Environmental Conflict and Escalation
Because the environment cannot adapt strategically to a character's actions, escalation in environmental conflict is typically constructed through structural changes in the situation rather than through a responsive opposing will:
- Depleting resources further as time passes, narrowing the character's margin for error.
- Compounding hazards, where one environmental threat creates or worsens another.
- Increasing the cost of delay, as conditions that were merely difficult become lethal if not addressed within a shrinking window.
- Removing previously available options, such as paths, shelters, or allies, as the environmental threat progresses.
Because this escalation is mechanical rather than adaptive, writers constructing environmental conflict often pair it with a ticking clock or diminishing resource to sustain tension, since the environment alone does not generate suspense through unpredictability in the way a responsive antagonist does.
Environmental Conflict and Character Revelation
Because environmental conflict removes another agent from the equation, it frequently functions as a diagnostic tool for character, isolating how a character behaves under pressure without the complicating variable of an opposing will to react to. Choices made under environmental duress — who is helped, what is rationed, what risk is accepted — tend to reveal a character's values and priorities with unusual clarity, since they cannot be attributed to strategy against an opponent or persuasion of another party. This is part of why environmental conflict is frequently used to expose or intensify internal conflict, forcing a character to choose between competing values (self-preservation versus loyalty, caution versus urgency) without an external antagonist to divert responsibility for the choice.
Environmental Conflict in Combination with Other Forms
Environmental conflict rarely operates in isolation across a full novel, since sustained opposition without a responsive will can become dramatically monotonous if unrelieved. It is frequently layered with interpersonal or social conflict, where characters faced with a shared environmental threat come into conflict with one another over how to respond, revealing competing values under the shared pressure the environment provides.
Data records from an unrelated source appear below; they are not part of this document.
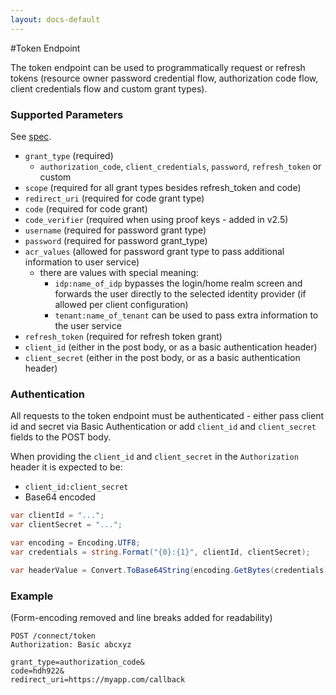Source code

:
 ```yaml
---
layout: docs-default
---
```


#Token Endpoint

The token endpoint can be used to programmatically request or refresh tokens (resource owner password credential flow, authorization code flow, client credentials flow and custom grant types).

### Supported Parameters

See [spec](http://openid.net/specs/openid-connect-core-1_0.html#TokenRequest).

- `grant_type` (required)
    - `authorization_code`, `client_credentials`, `password`, `refresh_token` or custom
- `scope` (required for all grant types besides refresh_token and code)
- `redirect_uri` (required for code grant type)
- `code` (required for code grant)
- `code_verifier` (required when using proof keys - added in v2.5)
- `username` (required for password grant type)
- `password` (required for password grant_type)
- `acr_values` (allowed for password grant type to pass additional information to user service)
    - there are values with special meaning:
        - `idp:name_of_idp` bypasses the login/home realm screen and forwards the user directly to the selected identity provider (if allowed per client configuration)
        - `tenant:name_of_tenant` can be used to pass extra information to the user service
- `refresh_token` (required for refresh token grant)
- `client_id` (either in the post body, or as a basic authentication header)
- `client_secret` (either in the post body, or as a basic authentication header)

### Authentication
All requests to the token endpoint must be authenticated - either pass client id and secret via Basic Authentication
or add `client_id` and `client_secret` fields to the POST body.

When providing the `client_id` and `client_secret` in the `Authorization` header it is expected to be:

* `client_id:client_secret`
* Base64 encoded

```csharp
var clientId = "...";
var clientSecret = "...";

var encoding = Encoding.UTF8;
var credentials = string.Format("{0}:{1}", clientId, clientSecret);

var headerValue = Convert.ToBase64String(encoding.GetBytes(credentials));
```

### Example
(Form-encoding removed and line breaks added for readability)

```
POST /connect/token
Authorization: Basic abcxyz

grant_type=authorization_code&
code=hdh922&
redirect_uri=https://myapp.com/callback
```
This combination allows the environment to function as the catalyst for conflict between characters rather than as the sole source of story tension throughout.
Common Failures in Constructing Environmental Conflict
- Undifferentiated hazard: an environmental threat that remains constant in severity throughout, failing to escalate and therefore failing to sustain tension across multiple scenes.
- Consequence-free hazard: environmental danger that never actually costs a character anything of significance, functioning as scenic obstacle rather than genuine conflict.
- Isolation without payoff: extended environmental struggle that never connects to a character's internal conflict or relationships, reducing the sequence to survival mechanics without deeper dramatic function.
- Convenient resolution: an environmental threat resolved by fortunate timing or unearned rescue rather than by the character's own choices, competence, or sacrifice.
Environmental Conflict and Theme
Environmental conflict is frequently used to test a story's thematic claims about human nature under pressure that cannot be attributed to any other person's malice or a society's injustice, isolating what a character, or a group of characters, actually values when survival itself is at stake. Because the threat carries no intention of its own, the meaning produced by an environmental conflict's resolution reflects entirely on the characters who face it, making it a particularly direct vehicle for demonstrating a novel's beliefs about resilience, cooperation, self-interest, or sacrifice.